When you return the data, keep every word exact and include none of the images.

____

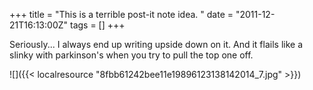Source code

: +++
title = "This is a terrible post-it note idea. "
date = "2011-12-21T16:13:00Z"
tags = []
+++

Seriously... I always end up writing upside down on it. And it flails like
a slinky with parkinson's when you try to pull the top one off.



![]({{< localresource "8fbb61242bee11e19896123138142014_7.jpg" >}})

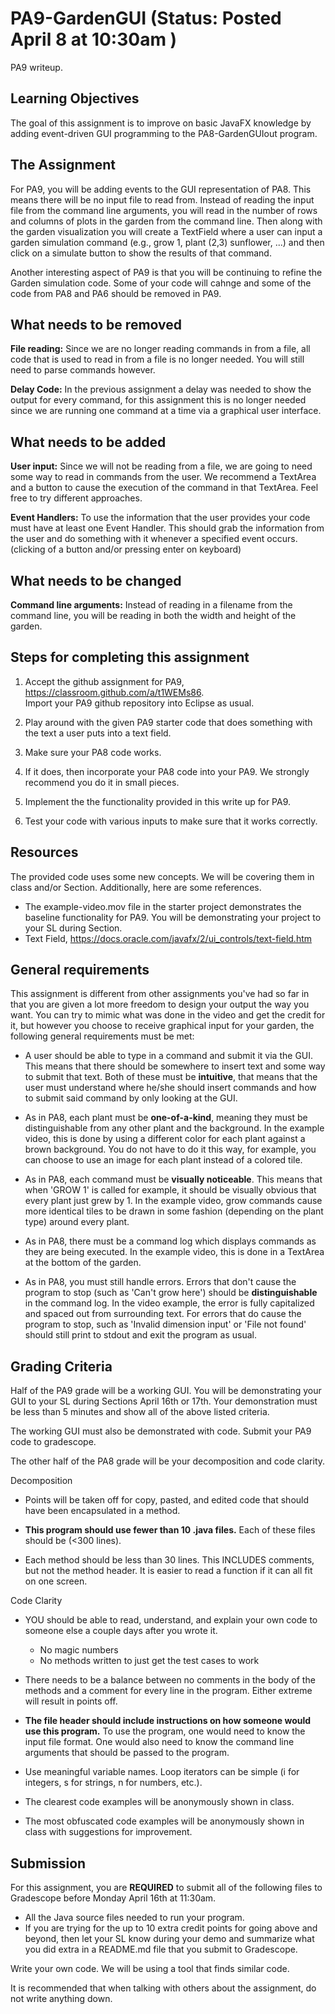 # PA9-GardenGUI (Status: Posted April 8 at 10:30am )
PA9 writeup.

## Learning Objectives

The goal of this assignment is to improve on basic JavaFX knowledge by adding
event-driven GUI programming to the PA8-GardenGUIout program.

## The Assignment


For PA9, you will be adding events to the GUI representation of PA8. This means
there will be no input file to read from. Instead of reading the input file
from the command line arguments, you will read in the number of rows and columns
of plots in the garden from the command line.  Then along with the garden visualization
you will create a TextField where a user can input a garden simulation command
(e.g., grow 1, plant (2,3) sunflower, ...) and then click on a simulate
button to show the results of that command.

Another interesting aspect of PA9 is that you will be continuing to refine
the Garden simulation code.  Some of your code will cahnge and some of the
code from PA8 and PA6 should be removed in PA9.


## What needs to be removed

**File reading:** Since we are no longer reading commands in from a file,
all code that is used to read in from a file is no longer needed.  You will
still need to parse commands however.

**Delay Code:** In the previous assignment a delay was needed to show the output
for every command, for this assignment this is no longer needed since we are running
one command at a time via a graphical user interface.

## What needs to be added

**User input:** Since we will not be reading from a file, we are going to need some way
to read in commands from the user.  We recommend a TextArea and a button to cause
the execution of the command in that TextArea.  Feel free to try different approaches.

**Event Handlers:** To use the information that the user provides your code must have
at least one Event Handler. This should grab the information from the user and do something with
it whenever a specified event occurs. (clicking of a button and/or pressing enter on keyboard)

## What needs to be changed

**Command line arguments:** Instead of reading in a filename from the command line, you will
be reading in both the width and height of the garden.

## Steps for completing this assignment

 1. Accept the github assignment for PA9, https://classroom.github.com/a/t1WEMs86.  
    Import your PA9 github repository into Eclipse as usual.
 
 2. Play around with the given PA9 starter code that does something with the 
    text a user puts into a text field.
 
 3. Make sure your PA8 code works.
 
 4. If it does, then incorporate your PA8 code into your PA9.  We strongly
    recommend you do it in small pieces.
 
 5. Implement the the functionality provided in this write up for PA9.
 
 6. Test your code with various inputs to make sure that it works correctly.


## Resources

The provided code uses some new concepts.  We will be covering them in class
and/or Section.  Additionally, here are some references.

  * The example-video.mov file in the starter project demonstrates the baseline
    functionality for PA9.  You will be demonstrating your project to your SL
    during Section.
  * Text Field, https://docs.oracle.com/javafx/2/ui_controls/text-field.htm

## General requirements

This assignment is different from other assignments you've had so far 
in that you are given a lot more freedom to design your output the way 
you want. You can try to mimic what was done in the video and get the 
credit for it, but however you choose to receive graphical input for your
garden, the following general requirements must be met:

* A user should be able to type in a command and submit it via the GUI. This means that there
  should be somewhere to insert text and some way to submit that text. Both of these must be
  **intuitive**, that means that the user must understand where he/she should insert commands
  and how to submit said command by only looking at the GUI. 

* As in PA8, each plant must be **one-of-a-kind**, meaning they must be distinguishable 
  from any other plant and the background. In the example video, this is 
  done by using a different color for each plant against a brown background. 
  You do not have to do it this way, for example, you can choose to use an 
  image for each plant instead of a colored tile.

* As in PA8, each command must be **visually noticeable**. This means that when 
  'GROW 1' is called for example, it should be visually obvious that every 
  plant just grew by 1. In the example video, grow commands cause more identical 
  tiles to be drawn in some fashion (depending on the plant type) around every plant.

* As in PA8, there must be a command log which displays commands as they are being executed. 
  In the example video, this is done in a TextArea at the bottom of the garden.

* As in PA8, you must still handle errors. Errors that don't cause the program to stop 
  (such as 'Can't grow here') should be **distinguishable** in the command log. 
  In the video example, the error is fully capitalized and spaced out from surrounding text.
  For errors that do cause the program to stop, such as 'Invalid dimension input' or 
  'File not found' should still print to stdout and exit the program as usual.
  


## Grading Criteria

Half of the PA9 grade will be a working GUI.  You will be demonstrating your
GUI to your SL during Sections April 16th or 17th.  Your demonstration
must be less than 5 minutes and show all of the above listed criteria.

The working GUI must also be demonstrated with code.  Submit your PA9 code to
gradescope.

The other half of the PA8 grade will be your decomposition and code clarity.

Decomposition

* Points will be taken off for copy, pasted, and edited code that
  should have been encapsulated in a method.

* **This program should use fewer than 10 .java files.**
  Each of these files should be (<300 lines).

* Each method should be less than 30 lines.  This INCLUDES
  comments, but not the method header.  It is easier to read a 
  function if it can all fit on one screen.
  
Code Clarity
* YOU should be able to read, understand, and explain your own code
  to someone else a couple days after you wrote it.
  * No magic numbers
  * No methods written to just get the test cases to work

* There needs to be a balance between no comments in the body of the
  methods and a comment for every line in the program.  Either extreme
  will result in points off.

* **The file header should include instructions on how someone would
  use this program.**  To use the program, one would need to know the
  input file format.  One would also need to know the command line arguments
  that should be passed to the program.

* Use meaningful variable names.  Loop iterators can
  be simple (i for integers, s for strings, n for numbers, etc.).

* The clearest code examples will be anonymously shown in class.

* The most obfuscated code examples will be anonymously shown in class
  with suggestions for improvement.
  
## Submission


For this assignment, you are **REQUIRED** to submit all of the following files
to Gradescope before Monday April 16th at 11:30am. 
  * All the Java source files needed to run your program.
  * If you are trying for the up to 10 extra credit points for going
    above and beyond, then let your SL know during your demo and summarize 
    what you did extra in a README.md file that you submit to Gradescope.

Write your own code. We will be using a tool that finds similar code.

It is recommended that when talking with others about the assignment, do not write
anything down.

____

◆ EXERCISE RESPONSE
Source code

: +++
title = "This is a terrible post-it note idea. "
date = "2011-12-21T16:13:00Z"
tags = []
+++

Seriously... I always end up writing upside down on it. And it flails like
a slinky with parkinson's when you try to pull the top one off.



![]({{< localresource "8fbb61242bee11e19896123138142014_7.jpg" >}})

 # PA9-GardenGUI (Status: Posted April 8 at 10:30am )
PA9 writeup.

## Learning Objectives

The goal of this assignment is to improve on basic JavaFX knowledge by adding
event-driven GUI programming to the PA8-GardenGUIout program.

## The Assignment


For PA9, you will be adding events to the GUI representation of PA8. This means
there will be no input file to read from. Instead of reading the input file
from the command line arguments, you will read in the number of rows and columns
of plots in the garden from the command line.  Then along with the garden visualization
you will create a TextField where a user can input a garden simulation command
(e.g., grow 1, plant (2,3) sunflower, ...) and then click on a simulate
button to show the results of that command.

Another interesting aspect of PA9 is that you will be continuing to refine
the Garden simulation code.  Some of your code will cahnge and some of the
code from PA8 and PA6 should be removed in PA9.


## What needs to be removed

**File reading:** Since we are no longer reading commands in from a file,
all code that is used to read in from a file is no longer needed.  You will
still need to parse commands however.

**Delay Code:** In the previous assignment a delay was needed to show the output
for every command, for this assignment this is no longer needed since we are running
one command at a time via a graphical user interface.

## What needs to be added

**User input:** Since we will not be reading from a file, we are going to need some way
to read in commands from the user.  We recommend a TextArea and a button to cause
the execution of the command in that TextArea.  Feel free to try different approaches.

**Event Handlers:** To use the information that the user provides your code must have
at least one Event Handler. This should grab the information from the user and do something with
it whenever a specified event occurs. (clicking of a button and/or pressing enter on keyboard)

## What needs to be changed

**Command line arguments:** Instead of reading in a filename from the command line, you will
be reading in both the width and height of the garden.

## Steps for completing this assignment

 1. Accept the github assignment for PA9, https://classroom.github.com/a/t1WEMs86.  
    Import your PA9 github repository into Eclipse as usual.
 
 2. Play around with the given PA9 starter code that does something with the 
    text a user puts into a text field.
 
 3. Make sure your PA8 code works.
 
 4. If it does, then incorporate your PA8 code into your PA9.  We strongly
    recommend you do it in small pieces.
 
 5. Implement the the functionality provided in this write up for PA9.
 
 6. Test your code with various inputs to make sure that it works correctly.


## Resources

The provided code uses some new concepts.  We will be covering them in class
and/or Section.  Additionally, here are some references.

  * The example-video.mov file in the starter project demonstrates the baseline
    functionality for PA9.  You will be demonstrating your project to your SL
    during Section.
  * Text Field, https://docs.oracle.com/javafx/2/ui_controls/text-field.htm

## General requirements

This assignment is different from other assignments you've had so far 
in that you are given a lot more freedom to design your output the way 
you want. You can try to mimic what was done in the video and get the 
credit for it, but however you choose to receive graphical input for your
garden, the following general requirements must be met:

* A user should be able to type in a command and submit it via the GUI. This means that there
  should be somewhere to insert text and some way to submit that text. Both of these must be
  **intuitive**, that means that the user must understand where he/she should insert commands
  and how to submit said command by only looking at the GUI. 

* As in PA8, each plant must be **one-of-a-kind**, meaning they must be distinguishable 
  from any other plant and the background. In the example video, this is 
  done by using a different color for each plant against a brown background. 
  You do not have to do it this way, for example, you can choose to use an 
  image for each plant instead of a colored tile.

* As in PA8, each command must be **visually noticeable**. This means that when 
  'GROW 1' is called for example, it should be visually obvious that every 
  plant just grew by 1. In the example video, grow commands cause more identical 
  tiles to be drawn in some fashion (depending on the plant type) around every plant.

* As in PA8, there must be a command log which displays commands as they are being executed. 
  In the example video, this is done in a TextArea at the bottom of the garden.

* As in PA8, you must still handle errors. Errors that don't cause the program to stop 
  (such as 'Can't grow here') should be **distinguishable** in the command log. 
  In the video example, the error is fully capitalized and spaced out from surrounding text.
  For errors that do cause the program to stop, such as 'Invalid dimension input' or 
  'File not found' should still print to stdout and exit the program as usual.
  


## Grading Criteria

Half of the PA9 grade will be a working GUI.  You will be demonstrating your
GUI to your SL during Sections April 16th or 17th.  Your demonstration
must be less than 5 minutes and show all of the above listed criteria.

The working GUI must also be demonstrated with code.  Submit your PA9 code to
gradescope.

The other half of the PA8 grade will be your decomposition and code clarity.

Decomposition

* Points will be taken off for copy, pasted, and edited code that
  should have been encapsulated in a method.

* **This program should use fewer than 10 .java files.**
  Each of these files should be (<300 lines).

* Each method should be less than 30 lines.  This INCLUDES
  comments, but not the method header.  It is easier to read a 
  function if it can all fit on one screen.
  
Code Clarity
* YOU should be able to read, understand, and explain your own code
  to someone else a couple days after you wrote it.
  * No magic numbers
  * No methods written to just get the test cases to work

* There needs to be a balance between no comments in the body of the
  methods and a comment for every line in the program.  Either extreme
  will result in points off.

* **The file header should include instructions on how someone would
  use this program.**  To use the program, one would need to know the
  input file format.  One would also need to know the command line arguments
  that should be passed to the program.

* Use meaningful variable names.  Loop iterators can
  be simple (i for integers, s for strings, n for numbers, etc.).

* The clearest code examples will be anonymously shown in class.

* The most obfuscated code examples will be anonymously shown in class
  with suggestions for improvement.
  
## Submission


For this assignment, you are **REQUIRED** to submit all of the following files
to Gradescope before Monday April 16th at 11:30am. 
  * All the Java source files needed to run your program.
  * If you are trying for the up to 10 extra credit points for going
    above and beyond, then let your SL know during your demo and summarize 
    what you did extra in a README.md file that you submit to Gradescope.

Write your own code. We will be using a tool that finds similar code.

It is recommended that when talking with others about the assignment, do not write
anything down.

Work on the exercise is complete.